Exercise details
The answer must consist of every line from the data that holds "Respetar".

=== Begin Enclosure ===

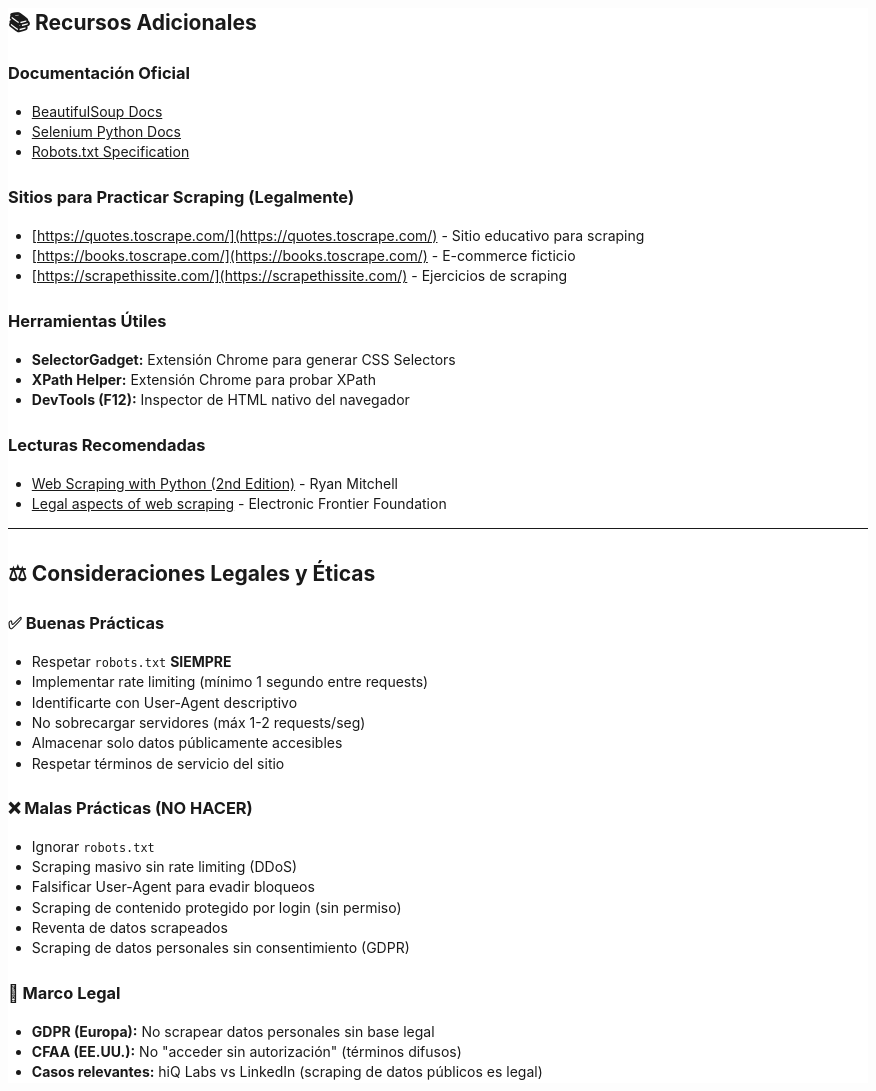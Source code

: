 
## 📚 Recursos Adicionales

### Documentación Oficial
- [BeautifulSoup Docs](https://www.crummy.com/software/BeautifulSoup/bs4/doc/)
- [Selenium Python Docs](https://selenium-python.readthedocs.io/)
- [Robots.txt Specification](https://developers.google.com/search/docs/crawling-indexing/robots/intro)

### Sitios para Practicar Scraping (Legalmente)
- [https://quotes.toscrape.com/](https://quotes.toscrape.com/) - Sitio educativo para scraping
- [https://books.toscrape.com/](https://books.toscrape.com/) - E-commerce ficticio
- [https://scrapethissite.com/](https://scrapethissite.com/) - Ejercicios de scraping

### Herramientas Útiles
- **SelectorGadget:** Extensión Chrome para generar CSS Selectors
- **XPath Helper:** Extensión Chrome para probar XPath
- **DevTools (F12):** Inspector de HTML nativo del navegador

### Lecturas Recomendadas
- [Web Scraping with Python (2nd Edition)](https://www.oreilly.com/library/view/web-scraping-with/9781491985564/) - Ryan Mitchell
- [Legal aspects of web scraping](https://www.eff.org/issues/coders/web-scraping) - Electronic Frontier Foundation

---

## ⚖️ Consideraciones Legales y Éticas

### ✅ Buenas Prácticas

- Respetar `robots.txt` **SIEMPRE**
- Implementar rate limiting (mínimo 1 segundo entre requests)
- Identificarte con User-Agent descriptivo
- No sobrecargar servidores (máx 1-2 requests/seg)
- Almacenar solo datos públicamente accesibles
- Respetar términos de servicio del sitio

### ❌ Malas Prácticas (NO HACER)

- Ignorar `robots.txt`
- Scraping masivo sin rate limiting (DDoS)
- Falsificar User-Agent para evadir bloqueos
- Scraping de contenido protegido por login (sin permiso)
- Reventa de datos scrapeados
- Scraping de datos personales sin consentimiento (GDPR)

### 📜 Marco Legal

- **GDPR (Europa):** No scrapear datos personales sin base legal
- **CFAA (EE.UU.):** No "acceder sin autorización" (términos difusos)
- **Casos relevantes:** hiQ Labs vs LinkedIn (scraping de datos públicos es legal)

=== End Enclosure ===

The answer
- Respetar `robots.txt` **SIEMPRE**
- Respetar términos de servicio del sitio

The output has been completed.